На следующий день мы опять разъезжали по фронту и натолкнулись на другую забавную картину. Я о ней много раз рассказывал Сталину. Трясется арба. Сидят человек пять-шесть румынских солдат, один погоняет лошадей. Едут на восток. Попов спрашивает: "Куда едете? Кто такие?". Один румынский солдат сует нам записку в руки, Попов взял и читает: "При сем следует столько-то румынских солдат, лошадей и арба. Едут на восток, к Волге, для сдачи в плен". И подпись: лейтенант такой-то. Мы посмеялись. Румыны смотрят, что мы настроены не злобно, и тоже приободрились. Попов вернул им записку и сказал: "Езжайте в том же направлении, в каком едете". Они, конечно, ничего не поняли. Тогда он махнул рукой в направлении Волги, и они поехали в плен, а мы поехали к линии фронта. Приехали мы в Плодовитое. Это село.
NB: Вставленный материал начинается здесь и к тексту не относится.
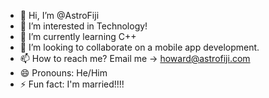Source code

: - 👋 Hi, I’m @AstroFiji
- 👀 I’m interested in Technology!
- 🌱 I’m currently learning C++
- 💞️ I’m looking to collaborate on a mobile app development.
- 📫 How to reach me? Email me -> howard@astrofiji.com
- 😄 Pronouns: He/Him
- ⚡ Fun fact: I'm married!!!!

<!---
AstroFiji/AstroFiji is a ✨ special ✨ repository because its `README.md` (this file) appears on your GitHub profile.
You can click the Preview link to take a look at your changes.
--->
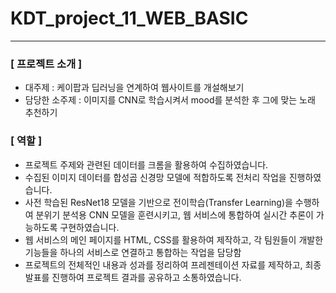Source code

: # KDT_project_11_WEB_BASIC
<hr/>



### [ 프로젝트 소개 ]

- 대주제 : 케이팝과 딥러닝을 연계하여 웹사이트를 개설해보기
- 담당한 소주제 : 이미지를 CNN로 학습시켜서 mood를 분석한 후 그에 맞는 노래 추천하기

### [ 역할 ]

- 프로젝트 주제와 관련된 데이터를 크롬을 활용하여 수집하였습니다.
- 수집된 이미지 데이터를 합성곱 신경망 모델에 적합하도록 전처리 작업을 진행하였습니다.
- 사전 학습된 ResNet18 모델을 기반으로 전이학습(Transfer Learning)을 수행하여 분위기 분석용 CNN 모델을 훈련시키고, 웹 서비스에 통합하여 실시간 추론이 가능하도록 구현하였습니다.
- 웹 서비스의 메인 페이지를 HTML, CSS를 활용하여 제작하고, 각 팀원들이 개발한 기능들을 하나의 서비스로 연결하고 통합하는 작업을 담당함
- 프로젝트의 전체적인 내용과 성과를 정리하여 프레젠테이션 자료를 제작하고, 최종 발표를 진행하여 프로젝트 결과를 공유하고 소통하였습니다.

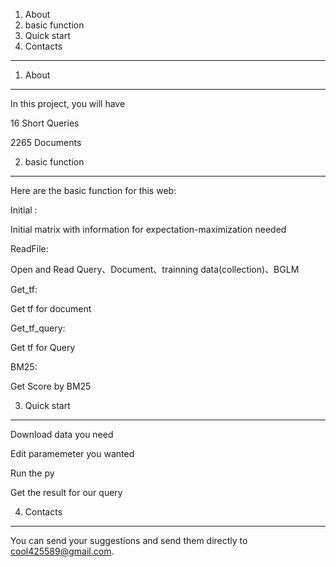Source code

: 1. About
2. basic function
3. Quick start
4. Contacts
---------------

1. About
----------

In this project, you will have

16 Short Queries

2265 Documents


2. basic function
----------------------

Here are the basic function for this web:

Initial : 

Initial matrix with information for expectation-maximization needed

ReadFile:

Open and Read Query、Document、trainning data(collection)、BGLM

Get_tf:

Get tf for document 

Get_tf_query:

Get tf for Query 

BM25:

Get Score by BM25

3. Quick start
--------------------------
   
Download data you need
  
Edit paramemeter you wanted
     
Run the py
     
Get the result for our query

4. Contacts
----------------
You can send your suggestions and send them directly to cool425589@gmail.com.
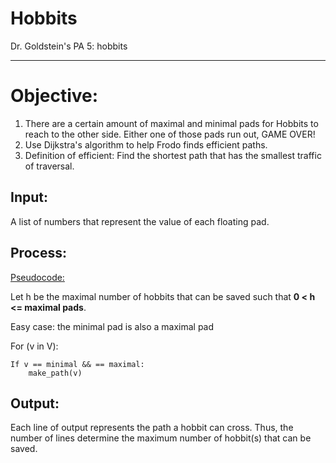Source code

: # Hobbits
Dr. Goldstein's PA 5: hobbits
***
# Objective:
1. There are a certain amount of maximal and minimal pads for Hobbits to reach to the other side. Either one of those pads run out, GAME OVER!
2. Use Dijkstra's algorithm to help Frodo finds efficient paths.
3. Definition of efficient: Find the shortest path that has the smallest traffic of traversal.
## Input:
A list of numbers that represent the value of each floating pad.
## Process:
<u>Pseudocode:</u>

Let h be the maximal number of hobbits that can be saved such that <b>0 < h <= maximal pads</b>.

Easy case: the minimal pad is also a maximal pad

For (v in V): 

    If v == minimal && == maximal:
        make_path(v)
## Output:
Each line of output represents the path a hobbit can cross. Thus, the number of lines
determine the maximum number of hobbit(s) that can be saved.
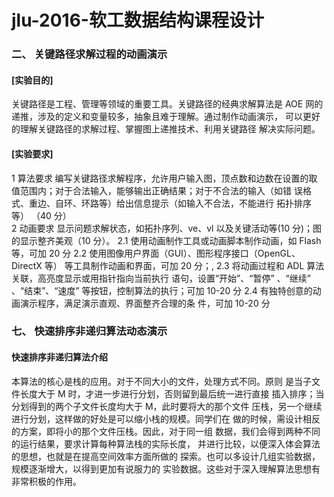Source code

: # jlu-2016-软工数据结构课程设计

### 二、 关键路径求解过程的动画演示 
#### [实验目的] 
关键路径是工程、管理等领域的重要工具。关键路径的经典求解算法是 AOE 网的递推，涉及的定义和变量较多，抽象且难于理解。通过制作动画演示， 可以更好的理解关键路径的求解过程、掌握图上递推技术、利用关键路径 解决实际问题。 
#### [实验要求]
1   算法要求 编写关键路径求解程序，允许用户输入图，顶点数和边数在设置的取 值范围内；对于合法输入，能够输出正确结果；对于不合法的输入（如错 误格式、重边、自环、环路等）给出信息提示（如输入不合法，不能进行 拓扑排序等） （40 分）  
2   动画要求 显示问题求解状态，如拓扑序列、ve、vl 以及关键活动等(10 分)；图 的显示整齐美观（10 分）。 2.1 使用动画制作工具或动画脚本制作动画，如 Flash 等，可加 20 分 2.2 使用图像用户界面（GUI）、图形程序接口（OpenGL、DirectX 等） 等工具制作动画和界面，可加 20 分；, 2.3 将动画过程和 ADL 算法关联，高亮度显示或用指针指向当前执行 语句，设置“开始”、“暂停” 、“继续” 、“结束”、“速度” 等按钮，控制算法的执行；可加 10-20 分 2.4  有独特创意的动画演示程序，满足演示直观、界面整齐合理的条 件，可加 10-20 分   


### 七、 快速排序非递归算法动态演示 
#### 快速排序非递归算法介绍 
本算法的核心是栈的应用。对于不同大小的文件，处理方式不同。原则 是当子文件长度大于 M 时，才进一步进行分划，否则留到最后统一进行直接 插入排序；当分划得到的两个子文件长度均大于 M，此时要将大的那个文件 压栈，另一个继续进行分划，这样做的好处是可以缩小栈的规模。同学们在 做的时候，需设计相反的方案，即将小的那个文件压栈。因此，对于同一组 数据，我们会得到两种不同的运行结果，要求计算每种算法栈的实际长度， 并进行比较，以便深入体会算法的思想，也就是在提高空间效率方面所做的 探索。也可以多设计几组实验数据，规模逐渐增大，以得到更加有说服力的 实验数据。这些对于深入理解算法思想有非常积极的作用。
Там всюду такие интересные, жизнеутверждающие названия населенных пунктов. Видимо, когда шло заселение этих степных, полупустынных земель, люди, которые приезжали, давали новым местам красивые названия. Подходит к нам лейтенант и обращается ко мне: "Хочу спросить, что мне делать с пленными?" - "А сколько у вас пленных?". - "Человек триста". "А где они?". - "А вот здесь недалеко". Мы с Поповым пошли туда. Видим, стоит огромная толпа пленных. Мы стали их расспрашивать через переводчика. В это же время подъезжает на коне еще один лейтенант: "Разрешите обратиться? Что мне делать и куда направить пленных?" "Сколько их у вас?" - "Тысячи три, наверное". Где же эти пленные?" - "Вон там, за церковью".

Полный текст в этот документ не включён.